WHAT THIS TASK INVOLVES:
Your answer must consist only of the lines from the start of the entries through the line that holds "GENDER & Female \\", copied exactly, with no pictures.

───

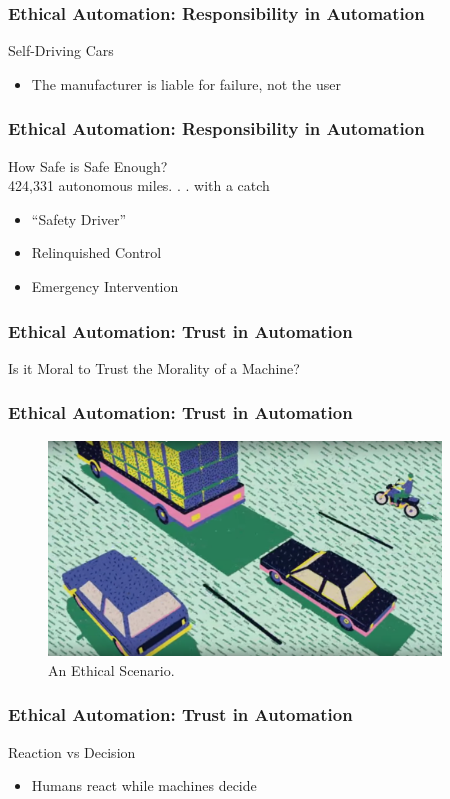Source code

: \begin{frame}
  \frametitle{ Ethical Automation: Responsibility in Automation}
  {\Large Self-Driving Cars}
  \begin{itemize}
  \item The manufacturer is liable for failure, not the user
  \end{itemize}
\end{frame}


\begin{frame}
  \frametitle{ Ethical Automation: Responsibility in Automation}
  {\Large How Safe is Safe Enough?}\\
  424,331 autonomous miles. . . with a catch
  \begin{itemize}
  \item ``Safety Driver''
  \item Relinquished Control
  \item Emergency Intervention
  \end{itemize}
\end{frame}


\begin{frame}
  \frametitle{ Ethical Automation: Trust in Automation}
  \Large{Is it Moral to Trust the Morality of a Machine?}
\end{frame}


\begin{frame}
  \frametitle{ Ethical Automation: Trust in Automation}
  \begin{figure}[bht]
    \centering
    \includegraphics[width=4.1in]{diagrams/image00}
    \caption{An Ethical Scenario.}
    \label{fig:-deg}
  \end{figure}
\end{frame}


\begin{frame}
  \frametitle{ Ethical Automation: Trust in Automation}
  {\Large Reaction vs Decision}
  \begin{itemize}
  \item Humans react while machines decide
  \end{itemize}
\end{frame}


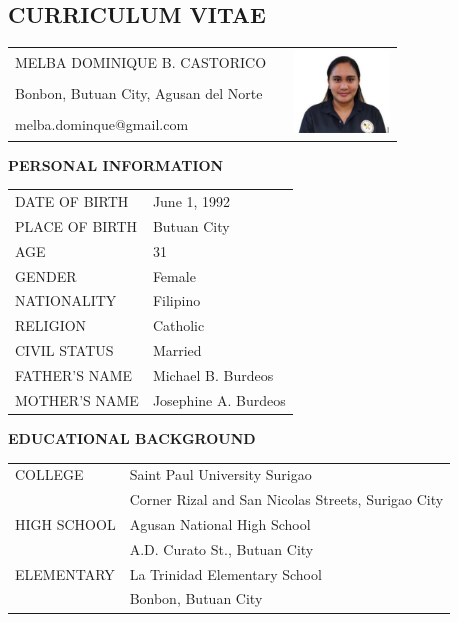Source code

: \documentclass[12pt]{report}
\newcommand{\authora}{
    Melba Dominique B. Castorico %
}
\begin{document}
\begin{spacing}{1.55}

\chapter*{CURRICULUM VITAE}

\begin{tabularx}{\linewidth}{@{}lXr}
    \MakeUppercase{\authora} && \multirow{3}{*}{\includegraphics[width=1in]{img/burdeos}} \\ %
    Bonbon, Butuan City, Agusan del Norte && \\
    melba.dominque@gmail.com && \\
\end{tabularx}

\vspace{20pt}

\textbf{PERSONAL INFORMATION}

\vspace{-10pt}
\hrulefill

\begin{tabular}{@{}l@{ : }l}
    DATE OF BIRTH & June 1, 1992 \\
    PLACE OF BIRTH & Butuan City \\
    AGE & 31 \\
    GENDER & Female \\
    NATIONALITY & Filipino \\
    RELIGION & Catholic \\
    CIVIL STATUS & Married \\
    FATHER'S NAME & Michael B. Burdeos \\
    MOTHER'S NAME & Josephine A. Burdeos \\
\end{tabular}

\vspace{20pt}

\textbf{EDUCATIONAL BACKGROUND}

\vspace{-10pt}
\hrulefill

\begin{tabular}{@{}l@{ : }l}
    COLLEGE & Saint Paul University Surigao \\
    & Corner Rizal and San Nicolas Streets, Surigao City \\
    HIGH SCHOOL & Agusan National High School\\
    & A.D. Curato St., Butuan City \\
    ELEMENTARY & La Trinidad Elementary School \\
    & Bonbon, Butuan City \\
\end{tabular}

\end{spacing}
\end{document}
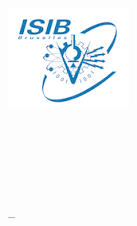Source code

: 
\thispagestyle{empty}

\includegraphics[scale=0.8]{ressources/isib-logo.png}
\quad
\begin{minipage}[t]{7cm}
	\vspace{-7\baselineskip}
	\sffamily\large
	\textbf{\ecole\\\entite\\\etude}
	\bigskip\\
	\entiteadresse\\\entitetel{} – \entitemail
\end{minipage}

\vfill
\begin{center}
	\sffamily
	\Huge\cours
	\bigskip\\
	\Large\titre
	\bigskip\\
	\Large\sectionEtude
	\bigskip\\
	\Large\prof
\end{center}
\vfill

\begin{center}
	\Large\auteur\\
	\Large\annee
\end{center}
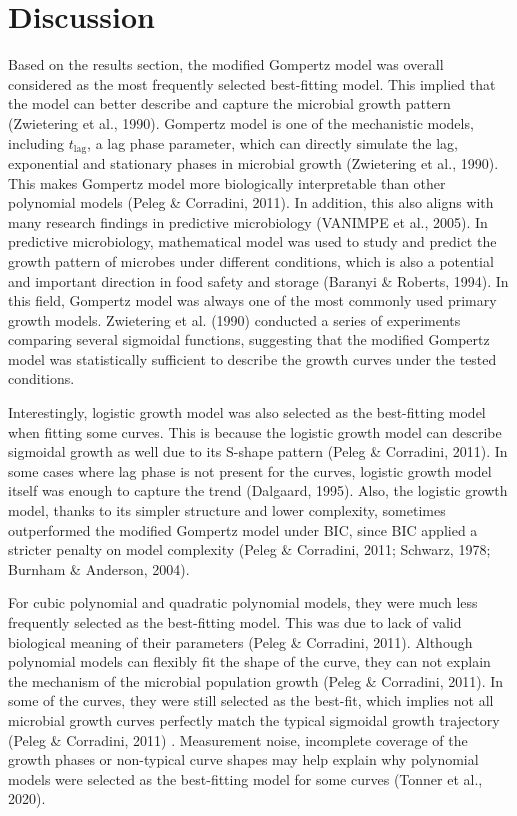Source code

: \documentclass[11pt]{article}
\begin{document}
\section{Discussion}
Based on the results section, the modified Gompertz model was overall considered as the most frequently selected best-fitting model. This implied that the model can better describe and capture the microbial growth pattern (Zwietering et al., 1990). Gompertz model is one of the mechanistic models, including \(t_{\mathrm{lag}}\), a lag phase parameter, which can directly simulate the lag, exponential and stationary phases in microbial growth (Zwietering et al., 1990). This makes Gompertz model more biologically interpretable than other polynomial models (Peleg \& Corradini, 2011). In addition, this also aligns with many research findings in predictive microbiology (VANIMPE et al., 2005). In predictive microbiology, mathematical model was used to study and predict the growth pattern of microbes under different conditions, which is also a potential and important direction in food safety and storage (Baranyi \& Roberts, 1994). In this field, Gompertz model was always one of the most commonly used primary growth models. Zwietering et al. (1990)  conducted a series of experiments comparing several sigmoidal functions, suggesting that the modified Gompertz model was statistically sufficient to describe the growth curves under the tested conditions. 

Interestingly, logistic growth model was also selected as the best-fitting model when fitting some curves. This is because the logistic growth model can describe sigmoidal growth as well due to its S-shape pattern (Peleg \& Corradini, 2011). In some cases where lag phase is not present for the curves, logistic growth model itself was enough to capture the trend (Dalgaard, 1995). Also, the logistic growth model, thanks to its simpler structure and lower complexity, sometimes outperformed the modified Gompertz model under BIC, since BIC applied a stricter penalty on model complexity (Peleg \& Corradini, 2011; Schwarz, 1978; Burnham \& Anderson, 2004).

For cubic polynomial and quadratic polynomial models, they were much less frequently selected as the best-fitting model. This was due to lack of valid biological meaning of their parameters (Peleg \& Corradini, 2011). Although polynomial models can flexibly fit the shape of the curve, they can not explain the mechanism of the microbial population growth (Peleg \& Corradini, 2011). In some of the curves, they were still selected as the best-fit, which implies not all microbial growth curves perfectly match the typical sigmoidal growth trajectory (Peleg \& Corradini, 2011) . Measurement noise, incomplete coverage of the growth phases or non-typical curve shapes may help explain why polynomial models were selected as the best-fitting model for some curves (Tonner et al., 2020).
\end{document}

───

EXERCISE RESPONSE:
Source code

: \begin{frame}
  \frametitle{ Ethical Automation: Responsibility in Automation}
  {\Large Self-Driving Cars}
  \begin{itemize}
  \item The manufacturer is liable for failure, not the user
  \end{itemize}
\end{frame}


\begin{frame}
  \frametitle{ Ethical Automation: Responsibility in Automation}
  {\Large How Safe is Safe Enough?}\\
  424,331 autonomous miles. . . with a catch
  \begin{itemize}
  \item ``Safety Driver''
  \item Relinquished Control
  \item Emergency Intervention
  \end{itemize}
\end{frame}


\begin{frame}
  \frametitle{ Ethical Automation: Trust in Automation}
  \Large{Is it Moral to Trust the Morality of a Machine?}
\end{frame}


\begin{frame}
  \frametitle{ Ethical Automation: Trust in Automation}
  \begin{figure}[bht]
    \centering
    \includegraphics[width=4.1in]{diagrams/image00}
    \caption{An Ethical Scenario.}
    \label{fig:-deg}
  \end{figure}
\end{frame}


\begin{frame}
  \frametitle{ Ethical Automation: Trust in Automation}
  {\Large Reaction vs Decision}
  \begin{itemize}
  \item Humans react while machines decide
  \end{itemize}
\end{frame}


Source code

: \documentclass[12pt]{report}
\newcommand{\authora}{
    Melba Dominique B. Castorico %
}
\begin{document}
\begin{spacing}{1.55}

\chapter*{CURRICULUM VITAE}

\begin{tabularx}{\linewidth}{@{}lXr}
    \MakeUppercase{\authora} && \multirow{3}{*}{\includegraphics[width=1in]{img/burdeos}} \\ %
    Bonbon, Butuan City, Agusan del Norte && \\
    melba.dominque@gmail.com && \\
\end{tabularx}

\vspace{20pt}

\textbf{PERSONAL INFORMATION}

\vspace{-10pt}
\hrulefill

\begin{tabular}{@{}l@{ : }l}
    DATE OF BIRTH & June 1, 1992 \\
    PLACE OF BIRTH & Butuan City \\
    AGE & 31 \\
    GENDER & Female \\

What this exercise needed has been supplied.